Problem requirements — Listed below are entries; give the number of lines among them that include "aplicação", and only that number.

(Record excerpts)

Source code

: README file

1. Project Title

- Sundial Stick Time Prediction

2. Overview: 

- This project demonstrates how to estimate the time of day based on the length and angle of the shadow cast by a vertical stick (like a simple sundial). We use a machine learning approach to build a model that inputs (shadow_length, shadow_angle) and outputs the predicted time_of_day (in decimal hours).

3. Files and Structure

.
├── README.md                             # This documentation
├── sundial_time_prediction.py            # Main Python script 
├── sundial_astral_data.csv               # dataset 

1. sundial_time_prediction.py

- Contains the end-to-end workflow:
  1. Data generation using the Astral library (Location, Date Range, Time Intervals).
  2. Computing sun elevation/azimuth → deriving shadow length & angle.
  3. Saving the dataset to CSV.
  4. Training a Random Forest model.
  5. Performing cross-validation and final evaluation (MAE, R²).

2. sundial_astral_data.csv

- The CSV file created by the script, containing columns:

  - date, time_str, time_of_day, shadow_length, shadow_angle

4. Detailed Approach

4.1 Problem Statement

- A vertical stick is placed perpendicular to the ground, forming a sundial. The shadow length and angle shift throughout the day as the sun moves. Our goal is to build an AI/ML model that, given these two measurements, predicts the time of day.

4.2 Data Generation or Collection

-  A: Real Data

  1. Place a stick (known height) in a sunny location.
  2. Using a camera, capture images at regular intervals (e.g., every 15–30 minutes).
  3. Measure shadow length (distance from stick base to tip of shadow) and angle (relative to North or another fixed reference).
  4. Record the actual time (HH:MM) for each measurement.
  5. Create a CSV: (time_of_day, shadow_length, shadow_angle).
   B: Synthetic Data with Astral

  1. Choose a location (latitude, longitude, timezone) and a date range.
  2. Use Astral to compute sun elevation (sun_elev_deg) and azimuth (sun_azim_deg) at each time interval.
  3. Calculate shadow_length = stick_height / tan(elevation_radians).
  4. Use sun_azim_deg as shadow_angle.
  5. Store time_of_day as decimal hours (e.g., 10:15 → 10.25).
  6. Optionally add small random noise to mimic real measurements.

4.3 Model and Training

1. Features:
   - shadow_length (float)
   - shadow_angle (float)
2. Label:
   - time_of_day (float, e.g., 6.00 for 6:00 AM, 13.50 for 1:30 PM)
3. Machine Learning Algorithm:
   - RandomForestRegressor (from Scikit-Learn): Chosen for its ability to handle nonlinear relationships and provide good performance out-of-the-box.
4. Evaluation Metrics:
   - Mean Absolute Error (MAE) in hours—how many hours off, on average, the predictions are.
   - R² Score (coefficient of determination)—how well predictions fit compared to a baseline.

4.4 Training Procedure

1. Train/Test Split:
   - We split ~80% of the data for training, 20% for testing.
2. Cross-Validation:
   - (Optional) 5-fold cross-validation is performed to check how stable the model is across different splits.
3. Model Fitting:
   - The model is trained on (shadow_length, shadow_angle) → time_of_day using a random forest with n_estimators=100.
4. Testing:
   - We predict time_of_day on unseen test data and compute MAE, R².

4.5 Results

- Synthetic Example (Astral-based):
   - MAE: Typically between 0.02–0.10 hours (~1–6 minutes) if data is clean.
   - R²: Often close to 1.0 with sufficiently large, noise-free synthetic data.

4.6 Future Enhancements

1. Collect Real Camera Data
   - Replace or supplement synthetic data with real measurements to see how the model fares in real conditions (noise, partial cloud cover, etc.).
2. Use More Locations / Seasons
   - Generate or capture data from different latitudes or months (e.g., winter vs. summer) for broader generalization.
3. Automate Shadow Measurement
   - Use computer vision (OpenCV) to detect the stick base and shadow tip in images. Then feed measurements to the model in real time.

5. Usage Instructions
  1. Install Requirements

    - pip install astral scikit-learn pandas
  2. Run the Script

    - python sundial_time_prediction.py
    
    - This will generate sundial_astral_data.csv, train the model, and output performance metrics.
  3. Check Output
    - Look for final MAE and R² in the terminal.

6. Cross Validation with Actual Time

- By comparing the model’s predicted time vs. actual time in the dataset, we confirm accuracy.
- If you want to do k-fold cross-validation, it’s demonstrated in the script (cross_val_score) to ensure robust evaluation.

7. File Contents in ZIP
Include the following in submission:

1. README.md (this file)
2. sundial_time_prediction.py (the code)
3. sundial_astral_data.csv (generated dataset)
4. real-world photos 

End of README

(End Record excerpts)
(Record excerpts)

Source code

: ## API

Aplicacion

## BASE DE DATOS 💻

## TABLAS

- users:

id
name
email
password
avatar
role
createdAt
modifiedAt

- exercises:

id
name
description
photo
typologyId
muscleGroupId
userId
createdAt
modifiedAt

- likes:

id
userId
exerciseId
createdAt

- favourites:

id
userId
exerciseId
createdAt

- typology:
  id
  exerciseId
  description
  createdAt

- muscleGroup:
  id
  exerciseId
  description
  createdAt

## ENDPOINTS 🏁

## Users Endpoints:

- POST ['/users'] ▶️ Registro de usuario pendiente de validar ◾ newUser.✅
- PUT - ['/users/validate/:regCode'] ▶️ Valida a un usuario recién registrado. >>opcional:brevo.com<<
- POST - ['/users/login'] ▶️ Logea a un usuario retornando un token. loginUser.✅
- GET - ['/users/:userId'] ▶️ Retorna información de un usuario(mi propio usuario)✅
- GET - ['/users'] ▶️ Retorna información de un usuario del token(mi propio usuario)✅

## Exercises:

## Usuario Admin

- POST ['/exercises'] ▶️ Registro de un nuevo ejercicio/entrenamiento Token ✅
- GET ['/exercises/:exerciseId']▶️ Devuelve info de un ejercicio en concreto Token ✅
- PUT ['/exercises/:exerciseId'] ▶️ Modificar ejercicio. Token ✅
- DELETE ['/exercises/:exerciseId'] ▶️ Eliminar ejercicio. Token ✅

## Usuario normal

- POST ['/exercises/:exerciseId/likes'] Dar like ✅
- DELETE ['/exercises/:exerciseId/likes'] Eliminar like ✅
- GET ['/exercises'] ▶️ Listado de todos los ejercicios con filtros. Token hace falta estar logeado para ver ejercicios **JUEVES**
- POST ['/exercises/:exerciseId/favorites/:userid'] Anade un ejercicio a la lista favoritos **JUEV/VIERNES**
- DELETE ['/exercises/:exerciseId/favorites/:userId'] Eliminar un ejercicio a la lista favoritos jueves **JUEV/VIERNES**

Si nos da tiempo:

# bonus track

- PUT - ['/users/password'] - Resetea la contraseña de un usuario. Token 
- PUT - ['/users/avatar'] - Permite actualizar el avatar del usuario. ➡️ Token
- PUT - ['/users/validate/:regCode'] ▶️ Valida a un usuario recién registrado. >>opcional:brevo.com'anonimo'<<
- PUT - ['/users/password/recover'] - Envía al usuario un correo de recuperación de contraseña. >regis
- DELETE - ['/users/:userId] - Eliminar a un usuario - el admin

(End Record excerpts)
(Record excerpts)

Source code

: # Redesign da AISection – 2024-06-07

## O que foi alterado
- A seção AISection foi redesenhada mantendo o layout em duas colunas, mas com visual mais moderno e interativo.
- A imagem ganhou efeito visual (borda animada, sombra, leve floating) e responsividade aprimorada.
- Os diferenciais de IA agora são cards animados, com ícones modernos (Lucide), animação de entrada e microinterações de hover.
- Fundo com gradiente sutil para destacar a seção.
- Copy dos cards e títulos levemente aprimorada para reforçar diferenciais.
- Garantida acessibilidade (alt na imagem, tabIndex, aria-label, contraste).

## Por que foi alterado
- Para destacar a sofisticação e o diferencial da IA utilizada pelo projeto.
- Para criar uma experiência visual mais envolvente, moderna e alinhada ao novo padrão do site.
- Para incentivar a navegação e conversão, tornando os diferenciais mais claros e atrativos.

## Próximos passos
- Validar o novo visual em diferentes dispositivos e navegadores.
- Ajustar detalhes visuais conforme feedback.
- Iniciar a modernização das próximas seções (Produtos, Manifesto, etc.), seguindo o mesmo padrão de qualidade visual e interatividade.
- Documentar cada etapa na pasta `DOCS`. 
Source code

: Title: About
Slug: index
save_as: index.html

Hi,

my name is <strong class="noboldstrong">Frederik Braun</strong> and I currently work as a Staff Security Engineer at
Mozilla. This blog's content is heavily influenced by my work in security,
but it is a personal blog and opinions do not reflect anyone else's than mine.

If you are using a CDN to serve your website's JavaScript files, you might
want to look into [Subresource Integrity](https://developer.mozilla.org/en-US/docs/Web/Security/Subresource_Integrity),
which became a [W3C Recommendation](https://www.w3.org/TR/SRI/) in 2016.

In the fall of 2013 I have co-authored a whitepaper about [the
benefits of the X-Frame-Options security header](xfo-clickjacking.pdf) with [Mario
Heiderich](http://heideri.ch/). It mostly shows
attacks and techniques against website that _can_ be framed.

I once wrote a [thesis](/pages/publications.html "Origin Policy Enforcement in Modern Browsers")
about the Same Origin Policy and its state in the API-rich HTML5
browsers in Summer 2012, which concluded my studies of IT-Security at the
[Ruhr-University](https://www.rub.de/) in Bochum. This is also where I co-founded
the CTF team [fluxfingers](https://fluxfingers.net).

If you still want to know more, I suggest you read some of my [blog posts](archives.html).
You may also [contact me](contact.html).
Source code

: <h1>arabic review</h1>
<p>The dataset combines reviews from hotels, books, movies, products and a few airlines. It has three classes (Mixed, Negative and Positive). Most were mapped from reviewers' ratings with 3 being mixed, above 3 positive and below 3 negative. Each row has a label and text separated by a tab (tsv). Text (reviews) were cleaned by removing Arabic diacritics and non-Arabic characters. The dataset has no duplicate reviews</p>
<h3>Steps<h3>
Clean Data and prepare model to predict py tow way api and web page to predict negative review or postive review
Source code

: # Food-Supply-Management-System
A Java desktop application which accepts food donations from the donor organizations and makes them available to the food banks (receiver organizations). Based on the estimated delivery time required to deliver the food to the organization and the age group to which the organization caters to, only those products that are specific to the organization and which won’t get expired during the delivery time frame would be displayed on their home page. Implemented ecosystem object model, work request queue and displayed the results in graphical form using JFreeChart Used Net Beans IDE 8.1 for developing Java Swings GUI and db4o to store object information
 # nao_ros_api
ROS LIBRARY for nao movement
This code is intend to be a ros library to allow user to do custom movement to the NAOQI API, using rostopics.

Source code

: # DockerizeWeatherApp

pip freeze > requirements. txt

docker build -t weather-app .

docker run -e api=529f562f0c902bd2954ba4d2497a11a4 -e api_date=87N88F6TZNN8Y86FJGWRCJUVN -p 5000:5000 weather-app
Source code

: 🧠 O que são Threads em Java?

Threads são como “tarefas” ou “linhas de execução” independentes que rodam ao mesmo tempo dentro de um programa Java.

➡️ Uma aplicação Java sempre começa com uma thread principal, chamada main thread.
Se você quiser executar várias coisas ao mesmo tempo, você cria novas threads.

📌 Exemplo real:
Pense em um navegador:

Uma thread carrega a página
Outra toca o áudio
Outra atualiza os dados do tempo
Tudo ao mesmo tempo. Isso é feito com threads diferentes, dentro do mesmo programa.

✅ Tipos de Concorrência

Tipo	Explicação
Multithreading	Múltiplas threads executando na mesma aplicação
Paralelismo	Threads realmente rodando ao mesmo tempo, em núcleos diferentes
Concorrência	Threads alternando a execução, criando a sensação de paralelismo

(End Record excerpts)

Response for this exercise — 2